When we compare animals and vegetables together, each in their most perfect state, nothing can be easier than to distinguish them. The plant is confined to a particular spot, and exhibits no marks of consciousness or intelligence; the animal, on the contrary, can remove at pleasure from one place to another, is possessed of consciousness, and a high degree of intelligence. But on approaching the

contiguous extremities of the animal and vegetable kingdom, these striking differences gradually disappear, the objects acquire a greater degree of resemblance, and at last approach each other so nearly, that it is scarcely possible to decide whether some of those species which are situated on the very boundary, belong to the animal or vegetable kingdom. Indeed we find the vegetable, animal, and mineral kingdoms so closely connected, like the links of a chain, that there is no possibility of finding a disjunction in any part, nor saying with precision where the one ends and the other begins, so nearly do they approach each other in the extremes of each class.

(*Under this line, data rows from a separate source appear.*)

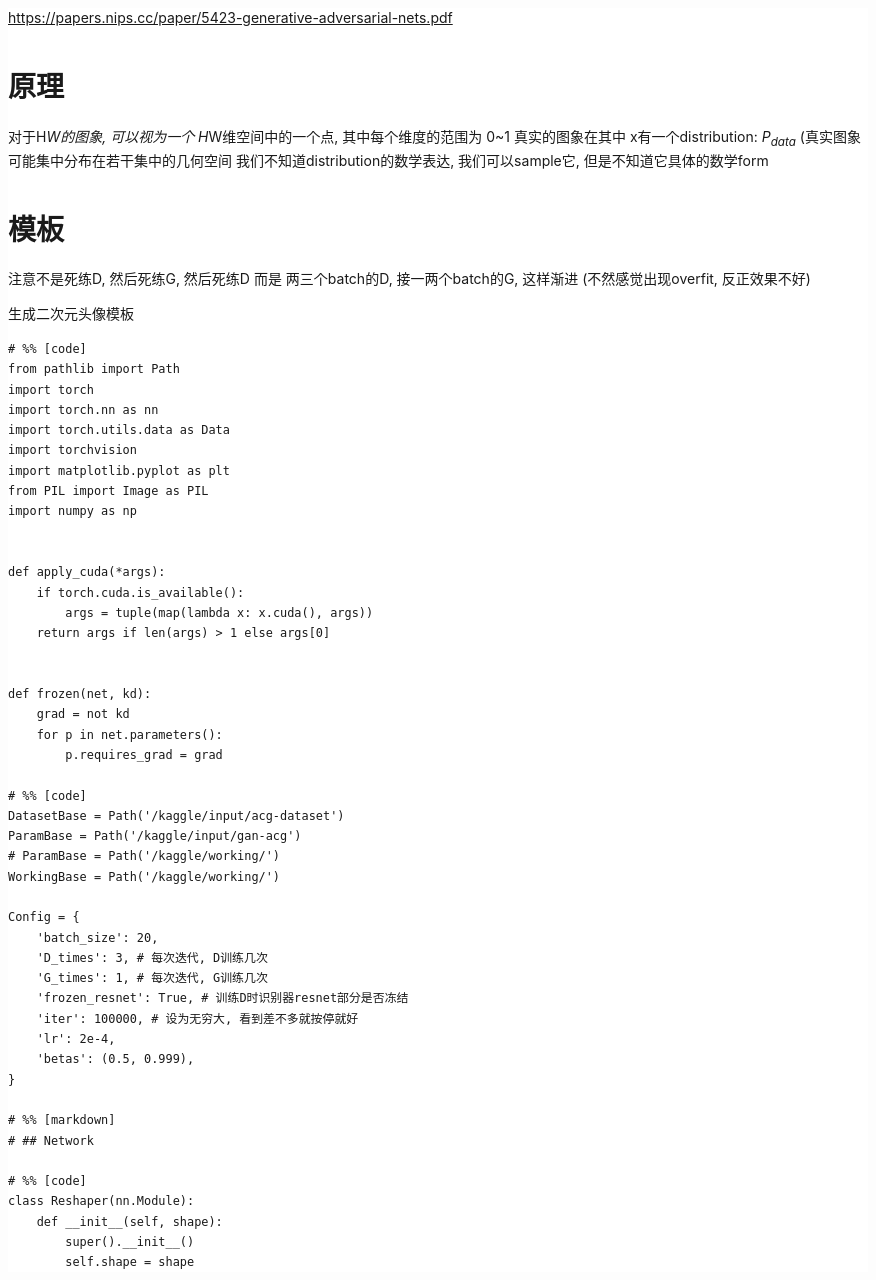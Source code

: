https://papers.nips.cc/paper/5423-generative-adversarial-nets.pdf

# 原理
对于H*W的图象, 可以视为一个 H*W维空间中的一个点, 其中每个维度的范围为 0~1
真实的图象在其中 x有一个distribution: $P_{data}$ (真实图象可能集中分布在若干集中的几何空间
我们不知道distribution的数学表达, 我们可以sample它, 但是不知道它具体的数学form



# 模板
注意不是死练D, 然后死练G, 然后死练D
而是 两三个batch的D, 接一两个batch的G, 这样渐进
(不然感觉出现overfit, 反正效果不好)


生成二次元头像模板
```
# %% [code]
from pathlib import Path
import torch
import torch.nn as nn
import torch.utils.data as Data
import torchvision
import matplotlib.pyplot as plt
from PIL import Image as PIL
import numpy as np


def apply_cuda(*args):
    if torch.cuda.is_available():
        args = tuple(map(lambda x: x.cuda(), args))
    return args if len(args) > 1 else args[0]


def frozen(net, kd):
    grad = not kd
    for p in net.parameters():
        p.requires_grad = grad

# %% [code]
DatasetBase = Path('/kaggle/input/acg-dataset')
ParamBase = Path('/kaggle/input/gan-acg')
# ParamBase = Path('/kaggle/working/')
WorkingBase = Path('/kaggle/working/')

Config = {
    'batch_size': 20,
    'D_times': 3, # 每次迭代, D训练几次
    'G_times': 1, # 每次迭代, G训练几次
    'frozen_resnet': True, # 训练D时识别器resnet部分是否冻结
    'iter': 100000, # 设为无穷大, 看到差不多就按停就好
    'lr': 2e-4,
    'betas': (0.5, 0.999),
}

# %% [markdown]
# ## Network

# %% [code]
class Reshaper(nn.Module):
    def __init__(self, shape):
        super().__init__()
        self.shape = shape
```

The term animal, in a general sense, is applied to every thing that is supposed to be alive to the sensations of pain and pleasure. Under the name of animal, therefore, are included men, quadrupeds, birds, fishes, reptiles, and insects. Animal literally means a living thing; but plants live. Linnæus has formed a climax of the grand departments of creation. Stones grow; vegetables grow and live; animals grow, live, and feel.